La muralla de Teodosio se alzaba desde el siglo V, compuesta por cinco estratos defensivos, una doble altura con 192 torres, además de los fosos, y las zonas expuestas pensadas para que el enemigo las cruzase bajo un fuego intenso. Durante más de un milenio, la ciudad había vivido veintiséis asedios, sin que ningún atacante, nunca, hubiera logrado superar la muralla. Era el símbolo de lo inexpugnable.
Desde las torretas, los defensores de Constantinopla contemplaban el bullicio del campamento otomano, un horizonte imponente de millares de hombres, tiendas, animales y provisiones. Los turcos sólo poseían la orilla asiática del Bósforo. De modo que al sultán Mehmed se le ocurrió un planteamiento militar de una originalidad insólita y de una temeridad considerable. El principal obstáculo para el asedio era la profunda lengua de mar, el Cuerno de Oro, la bahía en forma de apéndice que preservaba el costado más inaccesible de Constantinopla. Al sultán se le ocurrió transportar cientos de barcos por encima de la montañosa lengua de tierra. La idea consistía en mover una flota por encima de una colina. Jamás se había emprendido un propósito de semejantes proporciones. Los turcos fueron disponiendo cilindros de madera, que los carpinteros transportaban en patines del medievo, sobre los que se iba tirando de los barcos sacados del mar como se hace en un puerto seco. Fue un proceso tan furtivo y atrevido: cilindros, aceite, grasa y bueyes tirando de 70 pequeños navíos con los que invadir por tierra una bahía. Los habitantes de Bizancio llegaron a pensar que lo que estaban viendo había sido magia negra.

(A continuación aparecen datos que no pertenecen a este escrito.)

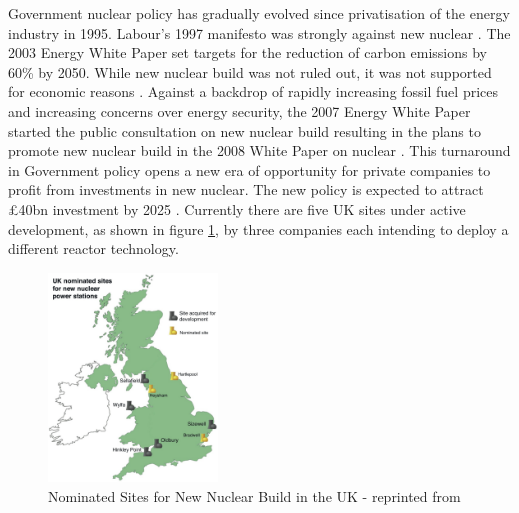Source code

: Government nuclear policy has gradually evolved since privatisation of the energy industry in 1995. 
Labour’s 1997 manifesto was strongly against new nuclear \cite{Birmingham2012}. 
The 2003 Energy White Paper set targets for the reduction of carbon emissions by 60\% by 2050. 
While new nuclear build was not ruled out, it was not supported for economic reasons \cite{WP2003}. 
Against a backdrop of rapidly increasing fossil fuel prices and increasing concerns over energy security, the 2007 Energy White Paper started the public consultation on new nuclear build \cite{WP2007} resulting in the plans to promote new nuclear build in the 2008 White Paper on nuclear \cite{WP2008}.
This turnaround in Government policy opens a new era of opportunity for private companies to profit from investments in new nuclear. 
The new policy is expected to attract \pounds40bn investment by 2025 \cite{Birmingham2012}.
Currently there are five UK sites under active development, as shown in figure \ref{figure:NNB}, by three companies each intending to deploy a different reactor technology.

\begin{figure}[!h]
\centering
\includegraphics[width = 0.4\textwidth]{Figures/uk-nuclear-map.jpeg}
\caption{Nominated Sites for New Nuclear Build in the UK - reprinted from \cite{NAMRC}}
\label{figure:NNB}
\end{figure}

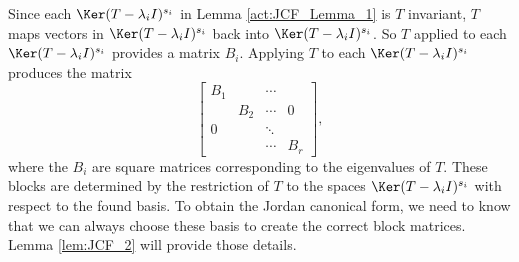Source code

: Since each $\Ker(T-\lambda_i I)^{s_i}$ in Lemma \ref{act:JCF_Lemma_1} is $T$ invariant, $T$ maps vectors in $\Ker(T-\lambda_i I)^{s_i}$ back into $\Ker(T-\lambda_i I)^{s_i}$. So $T$ applied to each $\Ker(T-\lambda_i I)^{s_i}$ provides a matrix $B_i$. Applying $T$ to each $\Ker(T-\lambda_i I)^{s_i}$ produces the matrix 
\[\left[ \begin{array}{cccc} B_1  & &\cdots &   \\  &B_2 &\cdots & 0  \\ 0  & & \ddots &   \\   & &\cdots &  B_r \end{array} \right],\]
where the $B_i$ are square matrices corresponding to the eigenvalues of $T$. These blocks are determined by the restriction of $T$ to the spaces $\Ker(T-\lambda_i I)^{s_i}$ with respect to the found basis. To obtain the Jordan canonical form, we need to know that we can always choose these basis to create the correct block matrices. Lemma \ref{lem:JCF_2} will provide those details. 

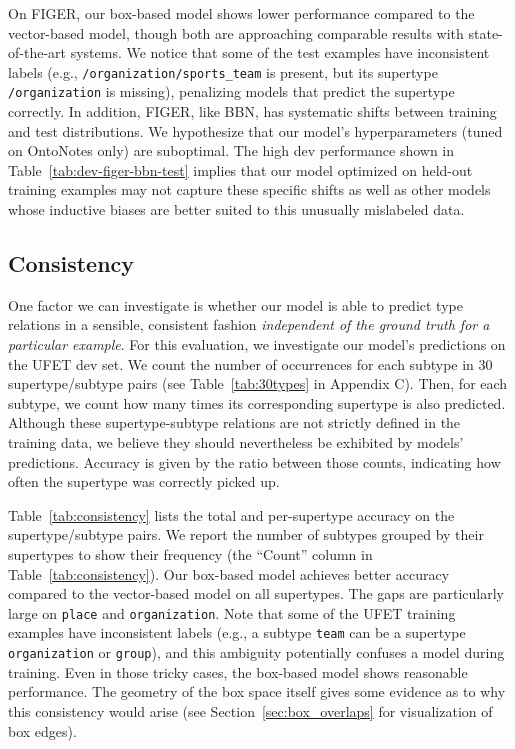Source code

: \documentclass[11pt,a4paper]{article}
\begin{document}
On FIGER, our box-based model shows lower performance compared to the vector-based model, though both are approaching comparable results with state-of-the-art systems. We notice that some of the test examples have inconsistent labels  (e.g., {\tt /organization/sports\_team} is present, but its supertype {\tt /organization} is missing), penalizing models that predict the supertype correctly. In addition, FIGER, like BBN, has systematic shifts between training and test distributions. We hypothesize that our model's hyperparameters (tuned on OntoNotes only) are suboptimal. The high dev performance shown in Table~\ref{tab:dev-figer-bbn-test} implies that our model optimized on held-out training examples may not capture these specific shifts as well as other models whose inductive biases are better suited to this unusually mislabeled data.



\subsection{Consistency}

One factor we can investigate is whether our model is able to predict type relations in a sensible, consistent fashion \emph{independent of the ground truth for a particular example}. For this evaluation, we investigate our model's predictions on the UFET dev set. We count the number of occurrences for each subtype in 30 supertype/subtype pairs (see Table~\ref{tab:30types} in Appendix C). Then, for each subtype, we count how many times its corresponding supertype is also predicted. Although these supertype-subtype relations are not strictly defined in the training data, we believe they should nevertheless be exhibited by models' predictions. Accuracy is given by the ratio between those counts, indicating how often the supertype was correctly picked up.

Table~\ref{tab:consistency} lists the total and per-supertype accuracy on the supertype/subtype pairs. We report the number of subtypes grouped by their supertypes to show their frequency (the ``Count'' column in Table~\ref{tab:consistency}). Our box-based model achieves better accuracy compared to the vector-based model on all supertypes. The gaps are particularly large on {\tt place} and {\tt organization}. Note that some of the UFET training examples have inconsistent labels (e.g., a subtype {\tt team} can be a supertype {\tt organization} or {\tt group}), and this ambiguity potentially confuses a model during training. Even in those tricky cases, the box-based model shows reasonable performance. The geometry of the box space itself gives some evidence as to why this consistency would arise (see Section~\ref{sec:box_overlaps} for visualization of box edges).
\end{document}
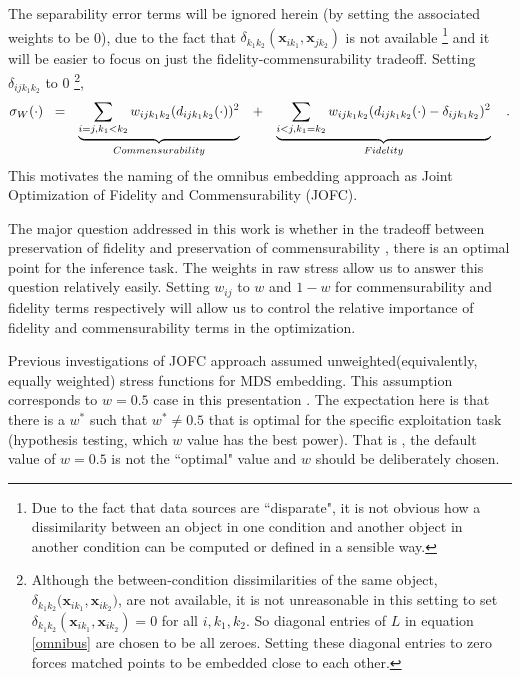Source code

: \documentclass[11pt]{article} %
\begin{document}
 The separability error terms will be ignored herein (by setting the associated weights  to be 0), due to the fact that 
$\delta_{k_1k_2}(\bm{x}_{ik_1},\bm{x}_{jk_2})$ is not  available \footnote{Due to the fact that data sources are ``disparate", it is not obvious how  a dissimilarity between an object in one condition and another object in another condition  can be computed or  defined in a sensible way.} and it will be easier to focus on just the fidelity-commensurability tradeoff. Setting $\delta_{ijk_1k_2}$ to 0 \footnote{Although  the between-condition dissimilarities of the same object, ${ \delta_{k_1k_2}(\bm{x}_{ik_1},\bm{x}_{ik_2}})$, are not available,  it is not unreasonable in this setting  to set ${ \delta_{k_1k_2}}(\bm{x}_{ik_1},\bm{x}_{ik_2}) = 0$ for all $i,k_1,k_2$.  So diagonal  entries of $L$ in  equation \eqref{omnibus} are  chosen to be all zeroes. Setting these diagonal entries to zero forces matched points to be embedded close to each other.},
\begin{align}
\sigma_W(\cdot)\hspace{3pt}   
\hspace{3pt}&=&\underbrace{\sum_{i=j,k_1< k_2}  {w_{ij{k_1}{k_2}}(d_{ij{k_1}{k_2}}(\cdot))^2}}_{Commensurability}  \hspace{10pt}  &  +&\underbrace{\sum_{i< j,k_1=k_2}  {w_{ij{k_1}{k_2}}(d_{ij{k_1}{k_2}}(\cdot)-\delta_{ijk_1k_2})^2  }  } _{Fidelity}\notag\label{eq:FidCommSep}\hspace{10pt} .
\end{align}
This motivates  the naming of the   omnibus embedding approach as Joint Optimization of Fidelity and Commensurability (JOFC).

The major question  addressed in this work is whether in the tradeoff between preservation of fidelity and preservation of  commensurability , there is an optimal point for the inference task.  The weights in raw stress allow us to answer this question relatively easily. Setting $w_{ij}$ to $w$ and $1-w$  for commensurability  and fidelity  terms respectively will allow us to control the relative importance of fidelity and commensurability terms in the optimization. 

Previous investigations of JOFC approach assumed unweighted(equivalently, equally weighted) stress functions for MDS embedding. This assumption corresponds to  $w=0.5$ case in this presentation .
The expectation here is that there is a $w^*$   such that  $w^* \neq 0.5$  that is optimal for the specific exploitation task (hypothesis testing, which $w$ value has the best power). That is , the default value of $w=0.5$  is not the ``optimal" value and $w$ should be deliberately chosen.
\end{document}
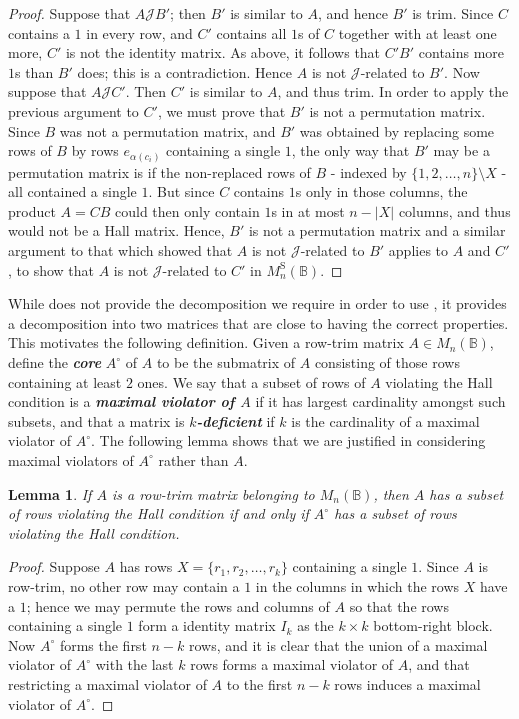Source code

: \documentclass[11pt]{article}
\newtheorem{lemma}[thm]{Lemma}
\newcommand{\defn}[1]{\textbf{\textit{#1}}}
\numberwithin{equation}{section}
\newcommand{\B}{\mathbb{B}}
\newcommand{\Bn}{M_n(\B)}
\newcommand{\Halln}{M_n^{\text{S}}(\B)}
\newcommand{\J}{\mathscr{J}}
\begin{document}
\begin{proof}
  Suppose that $A \J B'$; then $B'$ is similar to $A$, and hence $B'$
  is trim. Since $C$ contains a $1$ in every row, and $C'$ contains all $1$s of
  $C$ together with at least one more, $C'$ is not the identity matrix.
  As above, it follows that $C'B'$ contains more $1$s than $B'$ does; this is a
  contradiction. Hence $A$ is not $\J$-related to $B'$. Now suppose that $A\J
  C'$. Then $C'$ is similar to $A$, and thus trim.
  In order to apply the previous argument to $C'$, we must prove that $B'$ is
  not a permutation matrix. Since $B$ was not a permutation matrix, and $B'$ was
  obtained by replacing some rows of $B$ by rows $e_{\alpha(c_i)}$ containing a
  single $1$, the only way that $B'$ may be a permutation matrix is if the
  non-replaced rows of $B$ - indexed by $\{1, 2, \ldots, n\}\setminus X$ - all
  contained a single $1$.  But since $C$ contains $1$s only in those columns,
  the product $A = CB$ could then only contain $1$s in at most $n - |X|$
  columns, and thus would not be a Hall matrix.  Hence, $B'$ is not a
  permutation matrix and a similar argument to that which showed that $A$ is not
  $\J$-related to $B'$ applies to $A$ and $C'$, to show that $A$ is not
  $\J$-related to $C'$ in $\Halln$.
\end{proof}

While  does not provide the decomposition we
require in order to use , it provides a
decomposition into two matrices that are close to having the correct properties.
This motivates the following definition. Given a row-trim matrix $A \in \Bn$,
define the \defn{core} $A^\circ$ of $A$ to be the submatrix of $A$ consisting of
those rows containing at least $2$ ones. We say that a subset of rows of $A$
violating the Hall condition is a \defn{maximal violator of $A$} if it has
largest cardinality amongst such subsets, and that a matrix is
\defn{$k$-deficient} if $k$ is the cardinality of a maximal violator of
$A^\circ$. The following lemma shows that we are justified in considering
maximal violators of $A^\circ$ rather than $A$. 

\begin{lemma}
  If $A$ is a row-trim matrix belonging to $\Bn$, then $A$ has a subset of rows
  violating the Hall condition if and only if $A^\circ$ has a subset of rows
  violating the Hall condition.
\end{lemma}
\begin{proof}
  Suppose $A$ has rows $X = \{r_1, r_2, \ldots, r_k\}$ containing a single $1$.
  Since $A$ is row-trim, no other row may contain a $1$ in the columns in which
  the rows $X$ have a $1$; hence we may permute the rows and columns of $A$ so
  that the rows containing a single $1$ form a identity matrix $I_k$ as the $k
  \times k$ bottom-right block. Now $A^\circ$ forms the first $n-k$ rows, and it
  is clear that the union of a maximal violator of $A^\circ$ with the last $k$
  rows forms a maximal violator of $A$, and that restricting a maximal violator
  of $A$ to the first $n-k$ rows induces a maximal violator of $A^\circ$.
\end{proof}
\end{document}

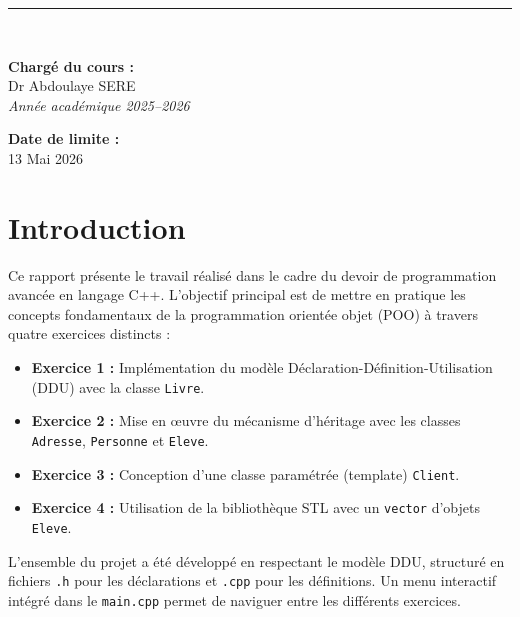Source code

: \documentclass[12pt,a4paper]{article}
\begin{document}
\begin{titlepage}
    \vfill

    \rule{\linewidth}{0.8pt}\\[0.3cm]
    \noindent
    \begin{minipage}[t]{0.5\textwidth}
        \textbf{Charg\'e du cours :}\\[0.2cm]
        Dr Abdoulaye SERE\\
        \textit{Ann\'ee acad\'emique 2025--2026}
    \end{minipage}
    \hfill
    \begin{minipage}[t]{0.4\textwidth}
        \raggedleft
        \textbf{Date de limite :}\\[0.2cm]
        13 Mai 2026
    \end{minipage}

\end{titlepage}

\clearpage

\tableofcontents
\newpage

\section{Introduction}

Ce rapport présente le travail réalisé dans le cadre du devoir de programmation avancée en langage C++. L'objectif principal est de mettre en pratique les concepts fondamentaux de la programmation orientée objet (POO) à travers quatre exercices distincts :

\begin{itemize}[leftmargin=1.5cm]
    \item \textbf{Exercice 1 :} Implémentation du modèle Déclaration-Définition-Utilisation (DDU) avec la classe \texttt{Livre}.
    \item \textbf{Exercice 2 :} Mise en œuvre du mécanisme d'héritage avec les classes \texttt{Adresse}, \texttt{Personne} et \texttt{Eleve}.
    \item \textbf{Exercice 3 :} Conception d'une classe paramétrée (template) \texttt{Client}.
    \item \textbf{Exercice 4 :} Utilisation de la bibliothèque STL avec un \texttt{vector} d'objets \texttt{Eleve}.
\end{itemize}

L'ensemble du projet a été développé en respectant le modèle DDU, structuré en fichiers \texttt{.h} pour les déclarations et \texttt{.cpp} pour les définitions. Un menu interactif intégré dans le \texttt{main.cpp} permet de naviguer entre les différents exercices.
\end{document}
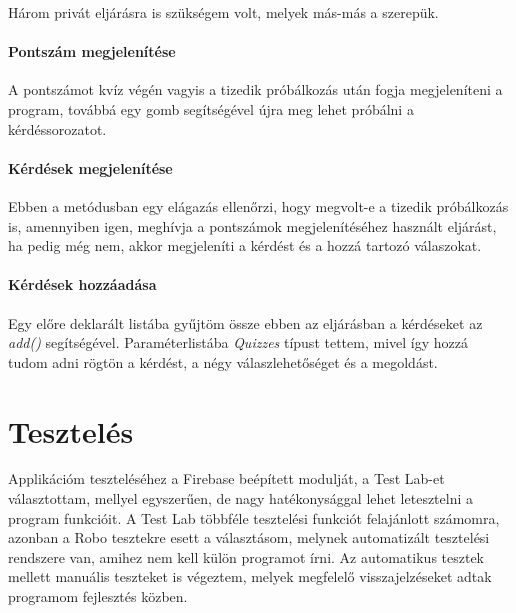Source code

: \documentclass{thesis-ekf}
\begin{document}
\renewcommand{\lstlistingname}{kód}


Három privát eljárásra is szükségem volt, melyek más-más a szerepük.
\subsubsection{Pontszám megjelenítése}
A pontszámot kvíz végén vagyis a tizedik próbálkozás után fogja megjeleníteni a program, továbbá egy gomb segítségével újra meg lehet próbálni a kérdéssorozatot.

\subsubsection{Kérdések megjelenítése}
Ebben a metódusban egy elágazás ellenőrzi, hogy megvolt-e a tizedik próbálkozás is, amennyiben igen, meghívja a pontszámok megjelenítéséhez használt eljárást, ha pedig még nem, akkor megjeleníti a kérdést és a hozzá tartozó válaszokat.

\subsubsection{Kérdések hozzáadása}
Egy előre deklarált listába gyűjtöm össze ebben az eljárásban a kérdéseket az \textit{add()} segítségével. Paraméterlistába \textit{Quizzes} típust tettem, mivel így hozzá tudom adni rögtön a kérdést, a négy válaszlehetőséget és a megoldást.

\chapter{Tesztelés}
Applikációm teszteléséhez a Firebase beépített modulját, a Test Lab-et választottam, mellyel egyszerűen, de nagy hatékonysággal lehet letesztelni a program funkcióit. A Test Lab többféle tesztelési funkciót felajánlott számomra, azonban a Robo tesztekre esett a választásom, melynek automatizált tesztelési rendszere van, amihez nem kell külön programot írni. Az automatikus tesztek mellett manuális teszteket is végeztem, melyek megfelelő visszajelzéseket adtak programom fejlesztés közben.
\end{document}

Los sitiados eran 8.000 frente a 150.000. Con el enemigo dentro de la bahía sabían que no podrían resistir mucho tiempo. ¿Podía el Papa consentir que la iglesia más suntuosa de la cristiandad cayera en manos turcas. ¿Permitiría Europa la quiebra de la Cultura de Occidente? Por qué no llegaban los refuerzos. Se tomó una decisión. Un barco pequeño, con doce hombres a bordo, con turbantes, disfrazados de turcos, debía emprender una incursión entre las tropas enemigas buscando ayuda. Si la Historia fuera justa, los nombres de aquellos doce voluntarios habrían sido rescatados del olvido. De noche, sin luna, el barco salió con sigilo, desde dentro y hacia fuera.
Era impensable, pero aquella docena de valientes logró recorrer los Dardanelos sin levantar sospecha hasta llegar al mar Egeo. Y allí confirmaron la ausencia. No se atisbaba ni una sola vela veneciana. No habría refuerzos, no había nadie a quien pedir celeridad. Aquellos doce podían haber huido del riesgo y el destino de la muerte pero decidieron volver para combatir desde dentro.
El sultán Mehmet sabía que de ese día dependían siglos de Historia. Al otro lado de la muralla, eran pocos pero estaban unidos. No había tiempo para disensiones. La más extrema de las incertidumbres siempre propicia el más incomparable espectáculo de la unidad. Pero ya era demasiado tarde.
El sultán Mehmet jura en nombre de Alá, en nombre de Mahoma y de los 4.000 profetas, jura por el alma de su padre, por la vida de sus hijos y por su sable, jura que tras la toma de la ciudad concederá a sus tropas derecho ilimitado a tres días de saqueo. Y así fue como ocurrió. Mil años después del saqueo de Roma por los vándalos, mil años después comienza el saqueo de Bizancio.
El triunfo también es destrucción insensata, abuso y violación. Mientras todo aquello acontece, el sultán baja de su corcel para entrar en la catedral de Justiniano, para acceder -con paso determinado- a la iglesia de la sagrada sabiduría, la iglesia de Santa Sofía. Una vez dentro, hace llamar a un imán que anuncia el credo mahometano. En aquel día de hace 570 años fue recitada en la gran catedral cristiana la primera plegaria a Alá, al señor de los mundos. La caída de Constantinopla ocasionó una conmoción que estremeció a toda la cristiandad.